Wie gesund ist die Luft an unserer Schule?
Um das schwarze Loch zwischen dem schriftlichen und dem mündlichen Abitur 2018 sinnvoll zu füllen beschäftigten sich die zwölf Schülerinnen und Schüler des 4h Physikkurses am Friedrich-Gymnasium Freiburg mit dem Thema „Feinstaubbelastung in unserer Umwelt“.
1. Analyse der Luftqualität mit einem Feinstaubsensor
2. Feinstaubbelastung im Klassenzimmer (Sensor + Smartphone)
3. Feinstaubbelastung auf dem Schulhof (Sensor + WLAN)
4. Feinstaubbelastung im Kopierraum (Sensor + Laptop)
5. Feinstaubbelastung an der Hauptstraße (Sensor + LoRaWAN)
1. Analyse der Luftqualität mit einem Feinstaubsensor
Die Messung der Luftqualität innerhalb des Schülerprojekts erfolgte mit dem Feinstaubsensor Nova SDS011 (18€, Lieferzeit aus China: 8 Wochen).

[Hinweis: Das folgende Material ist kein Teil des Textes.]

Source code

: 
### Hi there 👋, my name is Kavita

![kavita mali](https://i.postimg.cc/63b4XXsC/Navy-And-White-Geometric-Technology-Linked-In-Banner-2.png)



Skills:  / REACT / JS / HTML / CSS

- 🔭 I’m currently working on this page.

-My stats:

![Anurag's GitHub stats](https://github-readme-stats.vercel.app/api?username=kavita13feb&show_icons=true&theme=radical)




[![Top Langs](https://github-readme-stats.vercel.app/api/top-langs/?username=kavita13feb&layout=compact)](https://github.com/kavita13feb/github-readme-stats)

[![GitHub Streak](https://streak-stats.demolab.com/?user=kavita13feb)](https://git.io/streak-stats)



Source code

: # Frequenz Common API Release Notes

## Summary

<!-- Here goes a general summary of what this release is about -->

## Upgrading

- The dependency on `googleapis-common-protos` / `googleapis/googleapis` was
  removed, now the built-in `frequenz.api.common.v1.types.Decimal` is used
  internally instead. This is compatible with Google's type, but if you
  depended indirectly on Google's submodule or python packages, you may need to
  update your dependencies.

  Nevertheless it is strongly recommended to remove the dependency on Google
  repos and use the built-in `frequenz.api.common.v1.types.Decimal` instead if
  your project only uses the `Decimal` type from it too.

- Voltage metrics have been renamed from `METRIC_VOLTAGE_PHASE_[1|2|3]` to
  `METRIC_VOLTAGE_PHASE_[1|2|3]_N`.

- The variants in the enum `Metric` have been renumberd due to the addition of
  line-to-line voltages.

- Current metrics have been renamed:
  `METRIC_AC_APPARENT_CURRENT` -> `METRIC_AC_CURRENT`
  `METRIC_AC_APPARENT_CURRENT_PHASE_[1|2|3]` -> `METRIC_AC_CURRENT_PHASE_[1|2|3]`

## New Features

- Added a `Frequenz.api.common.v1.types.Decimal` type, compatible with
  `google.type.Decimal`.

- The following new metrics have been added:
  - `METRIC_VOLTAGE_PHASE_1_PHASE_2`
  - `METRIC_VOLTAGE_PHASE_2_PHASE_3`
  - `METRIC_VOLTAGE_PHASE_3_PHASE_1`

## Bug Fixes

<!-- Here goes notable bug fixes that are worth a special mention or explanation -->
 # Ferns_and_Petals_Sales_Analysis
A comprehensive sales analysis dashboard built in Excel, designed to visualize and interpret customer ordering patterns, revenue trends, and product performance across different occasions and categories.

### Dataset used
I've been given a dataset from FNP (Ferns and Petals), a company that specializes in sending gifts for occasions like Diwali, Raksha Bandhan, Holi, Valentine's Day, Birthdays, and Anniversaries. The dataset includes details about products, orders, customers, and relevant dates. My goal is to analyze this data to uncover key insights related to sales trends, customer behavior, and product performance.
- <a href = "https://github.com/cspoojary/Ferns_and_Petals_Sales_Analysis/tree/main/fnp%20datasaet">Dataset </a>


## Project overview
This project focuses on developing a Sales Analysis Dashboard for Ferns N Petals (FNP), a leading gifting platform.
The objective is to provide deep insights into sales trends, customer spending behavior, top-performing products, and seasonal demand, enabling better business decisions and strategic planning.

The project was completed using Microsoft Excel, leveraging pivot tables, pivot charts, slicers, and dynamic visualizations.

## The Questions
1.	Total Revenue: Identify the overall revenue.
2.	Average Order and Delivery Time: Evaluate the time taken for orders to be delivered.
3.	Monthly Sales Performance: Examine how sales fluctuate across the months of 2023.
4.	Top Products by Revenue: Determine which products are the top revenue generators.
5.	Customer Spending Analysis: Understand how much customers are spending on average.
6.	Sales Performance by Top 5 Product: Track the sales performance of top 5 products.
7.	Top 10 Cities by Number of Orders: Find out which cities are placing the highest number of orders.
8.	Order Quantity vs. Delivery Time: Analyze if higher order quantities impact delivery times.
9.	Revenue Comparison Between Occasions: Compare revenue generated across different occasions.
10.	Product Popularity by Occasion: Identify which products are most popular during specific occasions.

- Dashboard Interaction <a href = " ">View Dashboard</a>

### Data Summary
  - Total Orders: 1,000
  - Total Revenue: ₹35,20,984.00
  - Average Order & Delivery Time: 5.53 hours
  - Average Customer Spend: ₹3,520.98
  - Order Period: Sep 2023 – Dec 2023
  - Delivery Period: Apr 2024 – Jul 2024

Der Sensor zieht mit Hilfe eines kleinen Ventilators Luft durch einen Schlauch in seine Messkammer. Zur Analyse wird das Prinzip der Streuung von Laserlicht an Staubteilchen genutzt: Da die Intensitätsverteilung des gestreuten Laserlichts von der Größe der Staubteilchen abhängig ist kann der Sensor zwei unterschiedliche Staubarten unterscheiden: Grobstaub (PM 10µm Durchmesser) und Feinstaub (PM 2,5µm Durchmesser).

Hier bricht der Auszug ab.